- **WHAT IS BEING ASKED**: In the copy, include no pictures, but reproduce every record exactly.
[[ SUPPLIED ENTRIES, beginning ]]
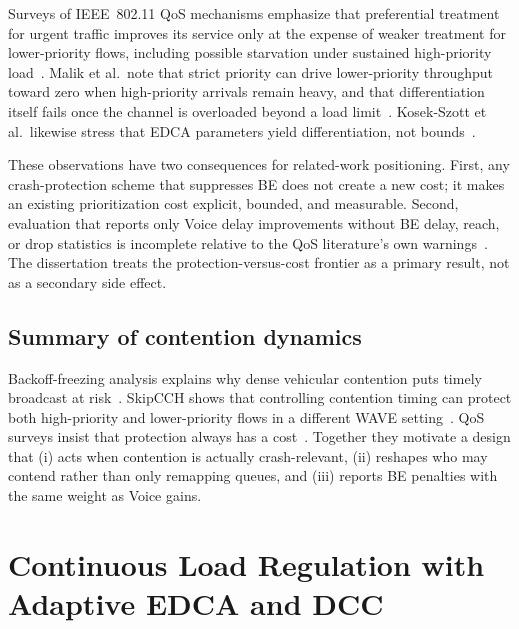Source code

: Surveys of IEEE~802.11 QoS mechanisms emphasize that preferential treatment for urgent traffic improves its service only at the expense of weaker treatment for lower-priority flows, including possible starvation under sustained high-priority load~\cite{Evolution_QoS_Mechanisms,kosekszott2012What}.
Malik et al.\ note that strict priority can drive lower-priority throughput toward zero when high-priority arrivals remain heavy, and that differentiation itself fails once the channel is overloaded beyond a load limit~\cite{Evolution_QoS_Mechanisms}.
Kosek-Szott et al.\ likewise stress that EDCA parameters yield differentiation, not bounds~\cite{kosekszott2012What}.

These observations have two consequences for related-work positioning.
First, any crash-protection scheme that suppresses BE does not create a new cost; it makes an existing prioritization cost explicit, bounded, and measurable.
Second, evaluation that reports only Voice delay improvements without BE delay, reach, or drop statistics is incomplete relative to the QoS literature's own warnings~\cite{Evolution_QoS_Mechanisms}.
The dissertation treats the protection-versus-cost frontier as a primary result, not as a secondary side effect.

\subsection{Summary of contention dynamics}
\label{sec:rw:dynamics-synth}

Backoff-freezing analysis explains why dense vehicular contention puts timely broadcast at risk~\cite{Continuous_Backoff_Freezing_Li}.
SkipCCH shows that controlling contention timing can protect both high-priority and lower-priority flows in a different WAVE setting~\cite{SkipCCH_Garrido}.
QoS surveys insist that protection always has a cost~\cite{Evolution_QoS_Mechanisms,kosekszott2012What}.
Together they motivate a design that (i) acts when contention is actually crash-relevant, (ii) reshapes who may contend rather than only remapping queues, and (iii) reports BE penalties with the same weight as Voice gains.

\section{Continuous Load Regulation with Adaptive EDCA and DCC}
\label{sec:rw:alwayson}

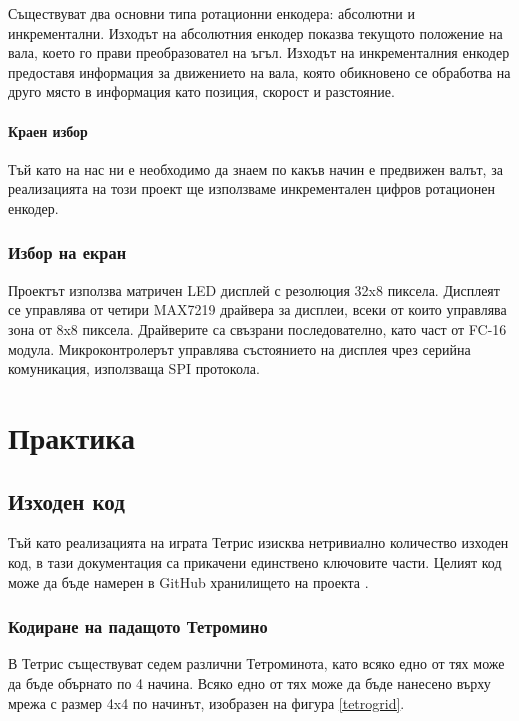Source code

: \documentclass[titlepage, oneside, 14pt]{extbook}
\begin{document}
Съществуват два основни типа ротационни енкодера: абсолютни и инкрементални. Изходът на абсолютния енкодер показва текущото
положение на вала, което го прави преобразовател на ъгъл. Изходът на
инкременталния енкодер предоставя информация за движението на вала, която
обикновено се обработва на друго място в информация като позиция, скорост и
разстояние.

\subsubsection*{Краен избор}

Тъй като на нас ни е необходимо да знаем по какъв начин е предвижен валът, за
реализацията на този проект ще използваме инкрементален цифров ротационен
енкодер.

\subsection{Избор на екран}

Проектът използва матричен LED дисплей с резолюция 32x8 пиксела.
Дисплеят се управлява от четири MAX7219 \cite{displaytut} драйвера за дисплеи, всеки от които управлява зона
от 8x8 пиксела. Драйверите са свъзрани последователно, като част от FC-16
модула. Микроконтролерът управлява състоянието на дисплея чрез серийна комуникация,
използваща SPI протокола.

\chapter{Практика}

\section{Изходен код}

Тъй като реализацията на играта Тетрис изисква нетривиално количество изходен код,
в тази документация са прикачени единствено ключовите части. Целият код може да
бъде намерен в GitHub хранилището на проекта \cite{github}.

\subsection{Кодиране на падащото Тетромино}

В Тетрис съществуват седем различни Тетроминота, като всяко едно от тях може да бъде обърнато по 4 начина.
Всяко едно от тях може да бъде нанесено върху мрежа с размер 4x4 по начинът, изобразен на фигура \ref{tetrogrid}.
\end{document}
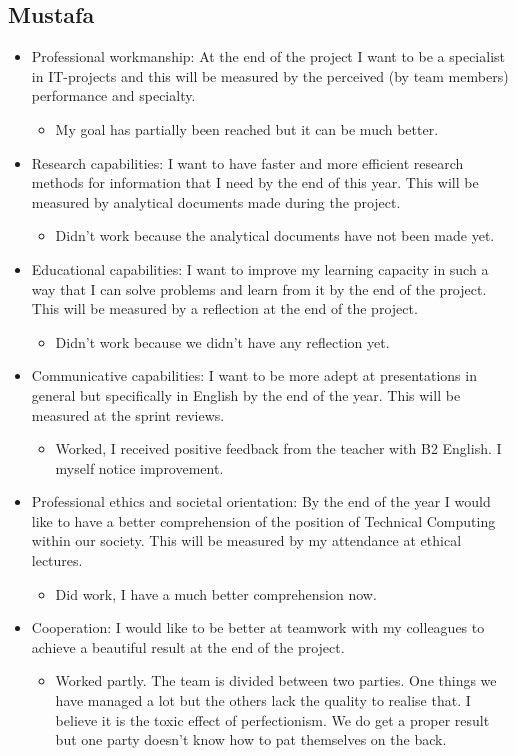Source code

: \documentclass[12pt]{article}
\begin{document}
	\subsection{Mustafa}
	\begin{itemize}
		\item Professional workmanship: At the end of the project I want to be a specialist in IT-projects and this will be measured by the perceived (by team members) performance and specialty.  
		\begin{itemize}
			\item My goal has partially been reached but it can be much better.
		\end{itemize}
		\item Research capabilities: I want to have faster and more efficient research methods for information that I need by the end of this year. This will be measured by analytical documents made during the project.
		\begin{itemize}
			\item Didn't work because the analytical documents have not been made yet.
		\end{itemize}
		\item Educational capabilities: I want to improve my learning capacity in such a way that I can solve problems and learn from it by the end of the project. This will be measured by a reflection at the end of the project.
		\begin{itemize}
			\item Didn't work because we didn't have any reflection yet.
		\end{itemize}
		\item Communicative capabilities: I want to be more adept at presentations in general but specifically in English by the end of the year. This will be measured at the sprint reviews.
		\begin{itemize}
			\item 	Worked, I received positive feedback from the teacher with B2 English. I myself notice improvement.
		\end{itemize} 
		\item Professional ethics and societal orientation: By the end of the year I would like to have a better comprehension of the position of Technical Computing within our society. This will be measured by my attendance at ethical lectures.
		\begin{itemize}
			\item Did work, I have a much better comprehension now.
		\end{itemize}
		\item Cooperation: I would like to be better at teamwork with my colleagues to achieve a beautiful result at the end of the project. 
		\begin{itemize}
			\item Worked partly. The team is divided between two parties. One things we have managed a lot but the others lack the quality to realise that. I believe it is the toxic effect of perfectionism. We do get a proper result but one party doesn't know how to pat themselves on the back.  
		\end{itemize}
	\end{itemize}
\end{document}

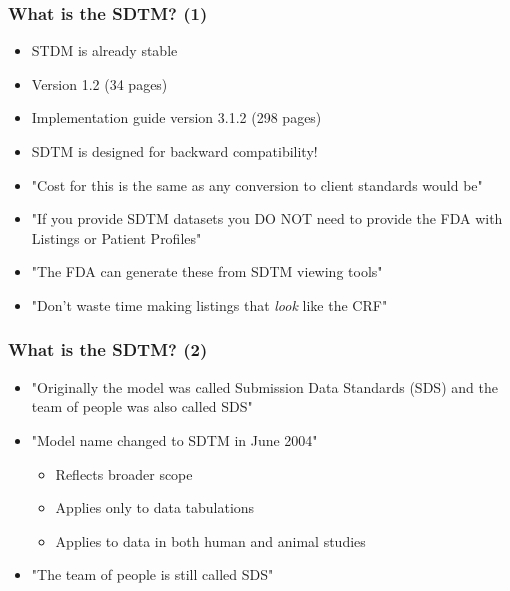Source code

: \documentclass{beamer}
\begin{document}
\begin{frame}
  \frametitle{What is the SDTM? (1)}

  \begin{itemize}
  		\item STDM is already stable
  		\item Version 1.2 (34 pages)
  		\item Implementation guide version 3.1.2 (298 pages)
		\item SDTM is designed for backward compatibility!
		\item "Cost for this is the same as any conversion to client standards would be"
		\item "If you provide SDTM datasets you DO NOT need to provide the FDA with Listings or Patient Profiles"
		\item "The FDA can generate these from SDTM viewing tools"
		\item "Don't waste time making listings that \emph{look} like the CRF"
  \end{itemize}
\end{frame}

\begin{frame}
  \frametitle{What is the SDTM? (2)}

  \begin{itemize}
		\item "Originally the model was called Submission Data Standards (SDS) and the team of people 
		       was also called SDS"
		\item "Model name changed to SDTM in June 2004"
		  \begin{itemize}
				\item Reflects broader scope
				\item Applies only to data tabulations
				\item Applies to data in both human and animal studies
		  \end{itemize}
		\item "The team of people is still called SDS"
  \end{itemize}
\end{frame}

\end{document}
[[ SUPPLIED ENTRIES, end ]]
- **ANSWER BOX**:
Source code

: Surveys of IEEE~802.11 QoS mechanisms emphasize that preferential treatment for urgent traffic improves its service only at the expense of weaker treatment for lower-priority flows, including possible starvation under sustained high-priority load~\cite{Evolution_QoS_Mechanisms,kosekszott2012What}.
Malik et al.\ note that strict priority can drive lower-priority throughput toward zero when high-priority arrivals remain heavy, and that differentiation itself fails once the channel is overloaded beyond a load limit~\cite{Evolution_QoS_Mechanisms}.
Kosek-Szott et al.\ likewise stress that EDCA parameters yield differentiation, not bounds~\cite{kosekszott2012What}.

These observations have two consequences for related-work positioning.
First, any crash-protection scheme that suppresses BE does not create a new cost; it makes an existing prioritization cost explicit, bounded, and measurable.
Second, evaluation that reports only Voice delay improvements without BE delay, reach, or drop statistics is incomplete relative to the QoS literature's own warnings~\cite{Evolution_QoS_Mechanisms}.
The dissertation treats the protection-versus-cost frontier as a primary result, not as a secondary side effect.

\subsection{Summary of contention dynamics}
\label{sec:rw:dynamics-synth}

Backoff-freezing analysis explains why dense vehicular contention puts timely broadcast at risk~\cite{Continuous_Backoff_Freezing_Li}.
SkipCCH shows that controlling contention timing can protect both high-priority and lower-priority flows in a different WAVE setting~\cite{SkipCCH_Garrido}.
QoS surveys insist that protection always has a cost~\cite{Evolution_QoS_Mechanisms,kosekszott2012What}.
Together they motivate a design that (i) acts when contention is actually crash-relevant, (ii) reshapes who may contend rather than only remapping queues, and (iii) reports BE penalties with the same weight as Voice gains.

\section{Continuous Load Regulation with Adaptive EDCA and DCC}
\label{sec:rw:alwayson}

Source code

: \documentclass[titlepage, oneside, 14pt]{extbook}
\begin{document}
Съществуват два основни типа ротационни енкодера: абсолютни и инкрементални. Изходът на абсолютния енкодер показва текущото
положение на вала, което го прави преобразовател на ъгъл. Изходът на
инкременталния енкодер предоставя информация за движението на вала, която
обикновено се обработва на друго място в информация като позиция, скорост и
разстояние.

\subsubsection*{Краен избор}

Тъй като на нас ни е необходимо да знаем по какъв начин е предвижен валът, за
реализацията на този проект ще използваме инкрементален цифров ротационен
енкодер.

\subsection{Избор на екран}

Проектът използва матричен LED дисплей с резолюция 32x8 пиксела.
Дисплеят се управлява от четири MAX7219 \cite{displaytut} драйвера за дисплеи, всеки от които управлява зона
от 8x8 пиксела. Драйверите са свъзрани последователно, като част от FC-16
модула. Микроконтролерът управлява състоянието на дисплея чрез серийна комуникация,
използваща SPI протокола.

\chapter{Практика}

\section{Изходен код}

Тъй като реализацията на играта Тетрис изисква нетривиално количество изходен код,
в тази документация са прикачени единствено ключовите части. Целият код може да
бъде намерен в GitHub хранилището на проекта \cite{github}.

\subsection{Кодиране на падащото Тетромино}

В Тетрис съществуват седем различни Тетроминота, като всяко едно от тях може да бъде обърнато по 4 начина.
Всяко едно от тях може да бъде нанесено върху мрежа с размер 4x4 по начинът, изобразен на фигура \ref{tetrogrid}.
\end{document}
Source code

: \documentclass[12pt]{article}
\begin{document}
	\subsection{Mustafa}
	\begin{itemize}
		\item Professional workmanship: At the end of the project I want to be a specialist in IT-projects and this will be measured by the perceived (by team members) performance and specialty.  
		\begin{itemize}
			\item My goal has partially been reached but it can be much better.
		\end{itemize}
		\item Research capabilities: I want to have faster and more efficient research methods for information that I need by the end of this year. This will be measured by analytical documents made during the project.
		\begin{itemize}
			\item Didn't work because the analytical documents have not been made yet.
		\end{itemize}
		\item Educational capabilities: I want to improve my learning capacity in such a way that I can solve problems and learn from it by the end of the project. This will be measured by a reflection at the end of the project.
		\begin{itemize}
			\item Didn't work because we didn't have any reflection yet.
		\end{itemize}
		\item Communicative capabilities: I want to be more adept at presentations in general but specifically in English by the end of the year. This will be measured at the sprint reviews.
		\begin{itemize}
			\item 	Worked, I received positive feedback from the teacher with B2 English. I myself notice improvement.
		\end{itemize} 
		\item Professional ethics and societal orientation: By the end of the year I would like to have a better comprehension of the position of Technical Computing within our society. This will be measured by my attendance at ethical lectures.
		\begin{itemize}
			\item Did work, I have a much better comprehension now.
		\end{itemize}
		\item Cooperation: I would like to be better at teamwork with my colleagues to achieve a beautiful result at the end of the project. 
		\begin{itemize}
			\item Worked partly. The team is divided between two parties. One things we have managed a lot but the others lack the quality to realise that. I believe it is the toxic effect of perfectionism. We do get a proper result but one party doesn't know how to pat themselves on the back.  
		\end{itemize}
	\end{itemize}
\end{document}

Source code

: \documentclass{beamer}
\begin{document}
\begin{frame}
  \frametitle{What is the SDTM? (1)}

  \begin{itemize}
  		\item STDM is already stable
  		\item Version 1.2 (34 pages)
  		\item Implementation guide version 3.1.2 (298 pages)
		\item SDTM is designed for backward compatibility!
		\item "Cost for this is the same as any conversion to client standards would be"
		\item "If you provide SDTM datasets you DO NOT need to provide the FDA with Listings or Patient Profiles"
		\item "The FDA can generate these from SDTM viewing tools"
		\item "Don't waste time making listings that \emph{look} like the CRF"
  \end{itemize}
\end{frame}

\begin{frame}
  \frametitle{What is the SDTM? (2)}

  \begin{itemize}
		\item "Originally the model was called Submission Data Standards (SDS) and the team of people 
		       was also called SDS"
		\item "Model name changed to SDTM in June 2004"
		  \begin{itemize}
				\item Reflects broader scope
				\item Applies only to data tabulations
				\item Applies to data in both human and animal studies
		  \end{itemize}
		\item "The team of people is still called SDS"
  \end{itemize}
\end{frame}

\end{document}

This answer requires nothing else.